▸ EXERCISE OBJECTIVE: Wherever a line in the data below holds "ДВФУ", copy that line.

▸ Source texts of formatted documents:
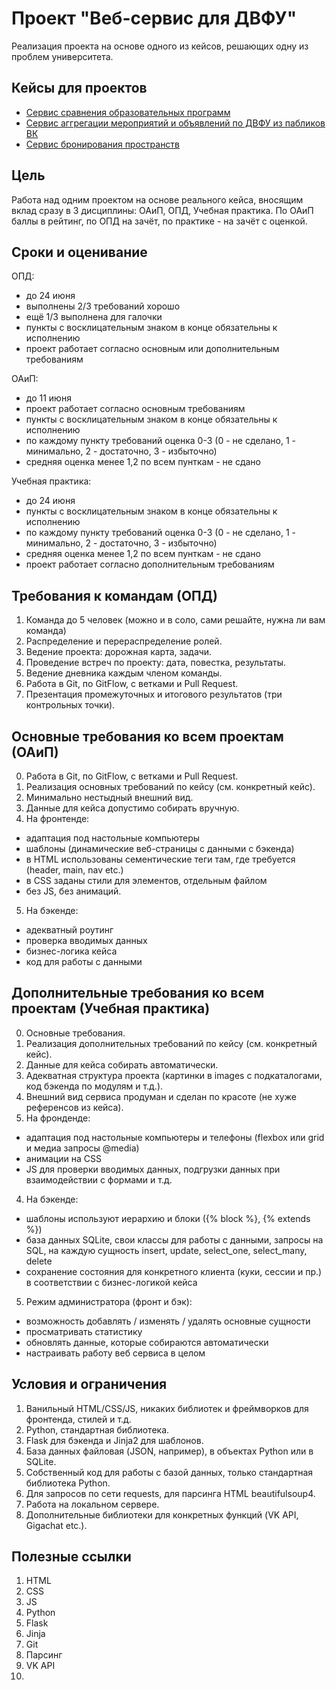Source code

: # Проект "Веб-сервис для ДВФУ"

Реализация проекта на основе одного из кейсов, решающих одну из проблем университета.

## Кейсы для проектов

- [Сервис сравнения образовательных программ](webservice/comparison.md)
- [Сервис аггрегации мероприятий и объявлений по ДВФУ из пабликов ВК](webservice/events.md)
- [Сервис бронирования пространств](webservice/booking.md)

## Цель
Работа над одним проектом на основе реального кейса, вносящим вклад сразу в 3 дисциплины: ОАиП, ОПД, Учебная практика.
По ОАиП баллы в рейтинг, по ОПД на зачёт, по практике - на зачёт с оценкой.

## Сроки и оценивание

ОПД:
- до 24 июня
- выполнены 2/3 требований хорошо
- ещё 1/3 выполнена для галочки
- пункты с восклицательным знаком в конце обязательны к исполнению
- проект работает согласно основным или дополнительным требованиям  

ОАиП:
- до 11 июня
- проект работает согласно основным требованиям
- пункты с восклицательным знаком в конце обязательны к исполнению
- по каждому пункту требований оценка 0-3 (0 - не сделано, 1 - минимально, 2 - достаточно, 3 - избыточно)
- средняя оценка менее 1,2 по всем пунткам - не сдано

Учебная практика:
- до 24 июня
- пункты с восклицательным знаком в конце обязательны к исполнению
- по каждому пункту требований оценка 0-3 (0 - не сделано, 1 - минимально, 2 - достаточно, 3 - избыточно)
- средняя оценка менее 1,2 по всем пунткам - не сдано
- проект работает согласно дополнительным требованиям

## Требования к командам (ОПД)

1. Команда до 5 человек (можно и в соло, сами решайте, нужна ли вам команда)
2. Распределение и перераспределение ролей.
3. Ведение проекта: дорожная карта, задачи.
4. Проведение встреч по проекту: дата, повестка, результаты.
5. Ведение дневника каждым членом команды.
6. Работа в Git, по GitFlow, с ветками и Pull Request.
7. Презентация промежуточных и итогового результатов (три контрольных точки).

## Основные требования ко всем проектам (ОАиП)
0. Работа в Git, по GitFlow, с ветками и Pull Request.
1. Реализация основных требований по кейсу (см. конкретный кейс).
2. Минимально нестыдный внешний вид.
3. Данные для кейса допустимо собирать вручную.
4. На фронтенде:
- адаптация под настольные компьютеры
- шаблоны (динамические веб-страницы с данными с бэкенда)
- в HTML использованы сементические теги там, где требуется (header, main, nav etc.)
- в CSS заданы стили для элементов, отдельным файлом
- без JS, без анимаций.
5. На бэкенде:
- адекватный роутинг
- проверка вводимых данных
- бизнес-логика кейса
- код для работы с данными

## Дополнительные требования ко всем проектам (Учебная практика)
0. Основные требования.
1. Реализация дополнительных требований по кейсу (см. конкретный кейс).
2. Данные для кейса собирать автоматически.
3. Адекватная структура проекта (картинки в images с подкаталогами, код бэкенда по модулям и т.д.).
4. Внешний вид сервиса продуман и сделан по красоте (не хуже референсов из кейса).
5. На фронденде:
- адаптация под настольные компьютеры и телефоны (flexbox или grid и медиа запросы @media)
- анимации на CSS
- JS для проверки вводимых данных, подгрузки данных при взаимодействии с формами и т.д.
4. На бэкенде:
- шаблоны используют иерархию и блоки ({% block %}, {% extends %})
- база данных SQLite, свои классы для работы с данными, запросы на SQL, на каждую сущность insert, update, select_one, select_many, delete
- сохранение состояния для конкретного клиента (куки, сессии и пр.) в соответствии с бизнес-логикой кейса
5. Режим администратора (фронт и бэк): 
- возможность добавлять / изменять / удалять основные сущности
- просматривать статистику
- обновлять данные, которые собираются автоматически
- настраивать работу веб сервиса в целом

## Условия и ограничения
1. Ванильный HTML/CSS/JS, никаких библиотек и фреймворков для фронтенда, стилей и т.д.
2. Python, стандартная библиотека.
3. Flask для бэкенда и Jinja2 для шаблонов.
4. База данных файловая (JSON, например), в объектах Python или в SQLite.
5. Собственный код для работы с базой данных, только стандартная библиотека Python.
6. Для запросов по сети requests, для парсинга HTML beautifulsoup4.
7. Работа на локальном сервере.
8. Дополнительные библиотеки для конкретных функций (VK API, Gigachat etc.).

## Полезные ссылки
1. HTML
2. CSS
3. JS
4. Python
5. Flask
6. Jinja
7. Git
8. Парсинг
9. VK API
10.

▸ EXERCISE RESPONSE:
: # Проект "Веб-сервис для ДВФУ"
- [Сервис аггрегации мероприятий и объявлений по ДВФУ из пабликов ВК](webservice/events.md)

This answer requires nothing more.